According to Nairametrics, the commission claimed that it has begun discussions with the apex bank on the matter because there are fundamental requirements that must be fulfilled in order to gather people’s data.
This was disclosed by the National Commissioner of NDPC, Dr. Vincent Olatunji, according to a statement released by the commission’s Head of Media, Mr. Itunu Dosekun, on Thursday in Abuja.
Olatunji emphasized that the indiscriminate collection of people’s data by Data Controller Organisations was not taken seriously prior to the introduction of the Nigerian Data Protection Act on June 12.

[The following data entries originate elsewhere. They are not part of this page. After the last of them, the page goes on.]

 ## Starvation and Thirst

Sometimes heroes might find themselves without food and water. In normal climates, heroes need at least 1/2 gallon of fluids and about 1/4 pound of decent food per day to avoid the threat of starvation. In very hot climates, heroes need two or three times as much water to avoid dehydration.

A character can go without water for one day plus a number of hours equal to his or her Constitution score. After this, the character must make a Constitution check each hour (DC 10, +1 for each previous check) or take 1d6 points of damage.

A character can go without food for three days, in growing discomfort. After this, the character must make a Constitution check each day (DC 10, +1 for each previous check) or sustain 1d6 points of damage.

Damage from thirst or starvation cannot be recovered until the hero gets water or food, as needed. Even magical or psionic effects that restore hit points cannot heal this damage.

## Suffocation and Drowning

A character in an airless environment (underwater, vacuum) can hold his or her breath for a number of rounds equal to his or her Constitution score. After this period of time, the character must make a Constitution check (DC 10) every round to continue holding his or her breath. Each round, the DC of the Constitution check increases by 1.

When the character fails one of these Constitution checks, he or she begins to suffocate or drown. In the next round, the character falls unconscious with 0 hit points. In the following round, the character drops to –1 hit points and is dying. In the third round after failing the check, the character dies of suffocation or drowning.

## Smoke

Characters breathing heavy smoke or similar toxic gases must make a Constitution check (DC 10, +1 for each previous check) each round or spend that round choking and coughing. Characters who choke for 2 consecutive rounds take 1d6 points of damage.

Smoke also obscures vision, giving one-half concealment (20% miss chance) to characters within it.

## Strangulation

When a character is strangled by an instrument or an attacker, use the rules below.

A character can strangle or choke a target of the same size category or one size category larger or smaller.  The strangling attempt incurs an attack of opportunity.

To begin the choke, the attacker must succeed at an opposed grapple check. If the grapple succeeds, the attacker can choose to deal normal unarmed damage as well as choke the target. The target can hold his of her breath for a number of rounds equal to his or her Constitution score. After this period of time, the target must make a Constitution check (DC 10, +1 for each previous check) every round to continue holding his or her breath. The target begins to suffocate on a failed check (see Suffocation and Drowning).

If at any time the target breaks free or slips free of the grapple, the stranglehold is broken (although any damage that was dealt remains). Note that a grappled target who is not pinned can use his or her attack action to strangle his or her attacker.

He clarified the required actions that every Data Controller must take before collecting data from data subjects and added that any organization that didn’t follow them was breaking the law, resulting in a data breach and a fine.
“There are provisions in the law to go against any data controller, be it private or governmental office, NGOs, or hotels, because we are pro-citizens,” the head of NDPC said.
“We have already communicated with the CBN to inform them that their actions were unlawful since they violated several fundamental standards for the collection of people’s data.”
He did, however, point out that customers should be properly informed if the collecting of social media handles occurred in the public interest, which may involve monitoring some transactions.
Remember how the CBN on June 25, 2023, instructed deposit money banks to gather and validate social media handles as part of their know-your-customer procedures?
The CBN stated that financial institutions must identify all of their clients, whether they are regular customers or just drop-ins.
The goal of this requirement, which is to improve the precision and depth of customer identification, is to apply to both individuals and legal entities.
The Nigeria Data Protection Bill, 2023 was passed into law with the approval of President Bola Tinubu earlier.
A few months ago, former President Muhammadu Buhari introduced the Nigeria Data Protection Bill, which aims to provide a legal framework for the protection of personal data and the practice of data protection in Nigeria.